━━ EXERCISE DATA

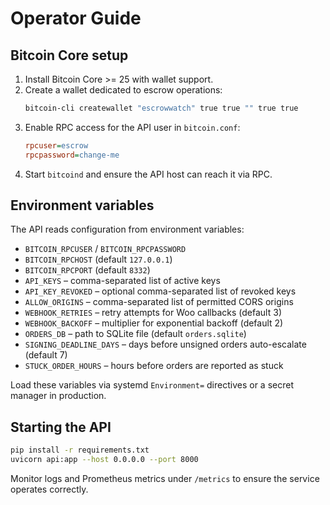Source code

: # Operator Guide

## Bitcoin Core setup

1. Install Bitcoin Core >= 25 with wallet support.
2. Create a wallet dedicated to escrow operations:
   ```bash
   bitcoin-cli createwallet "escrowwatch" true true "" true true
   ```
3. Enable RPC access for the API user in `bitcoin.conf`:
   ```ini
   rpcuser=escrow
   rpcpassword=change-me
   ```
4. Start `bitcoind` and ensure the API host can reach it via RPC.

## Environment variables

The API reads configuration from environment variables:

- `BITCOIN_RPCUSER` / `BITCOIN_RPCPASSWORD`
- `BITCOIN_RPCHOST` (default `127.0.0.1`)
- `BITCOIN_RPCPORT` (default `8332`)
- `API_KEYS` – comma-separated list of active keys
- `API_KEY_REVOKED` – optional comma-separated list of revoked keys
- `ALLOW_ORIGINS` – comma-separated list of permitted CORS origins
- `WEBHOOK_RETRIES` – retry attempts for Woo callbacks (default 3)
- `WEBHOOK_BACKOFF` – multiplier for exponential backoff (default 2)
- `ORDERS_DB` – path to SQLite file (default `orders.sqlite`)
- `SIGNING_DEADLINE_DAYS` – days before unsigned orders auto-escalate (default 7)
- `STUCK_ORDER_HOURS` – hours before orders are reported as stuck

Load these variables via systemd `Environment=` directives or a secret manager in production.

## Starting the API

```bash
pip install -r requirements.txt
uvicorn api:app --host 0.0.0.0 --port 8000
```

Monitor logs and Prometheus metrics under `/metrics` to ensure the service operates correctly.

━━━━

* DIRECTIONS FOR THIS TASK *
Only the lines from the top of the records through the line with "The API reads" belong in the copy; write them out exactly, leaving out pictures.

* WRITTEN REPLY *
Source code

: # Operator Guide

## Bitcoin Core setup

1. Install Bitcoin Core >= 25 with wallet support.
2. Create a wallet dedicated to escrow operations:
   ```bash
   bitcoin-cli createwallet "escrowwatch" true true "" true true
   ```
3. Enable RPC access for the API user in `bitcoin.conf`:
   ```ini
   rpcuser=escrow
   rpcpassword=change-me
   ```
4. Start `bitcoind` and ensure the API host can reach it via RPC.

## Environment variables

The API reads configuration from environment variables:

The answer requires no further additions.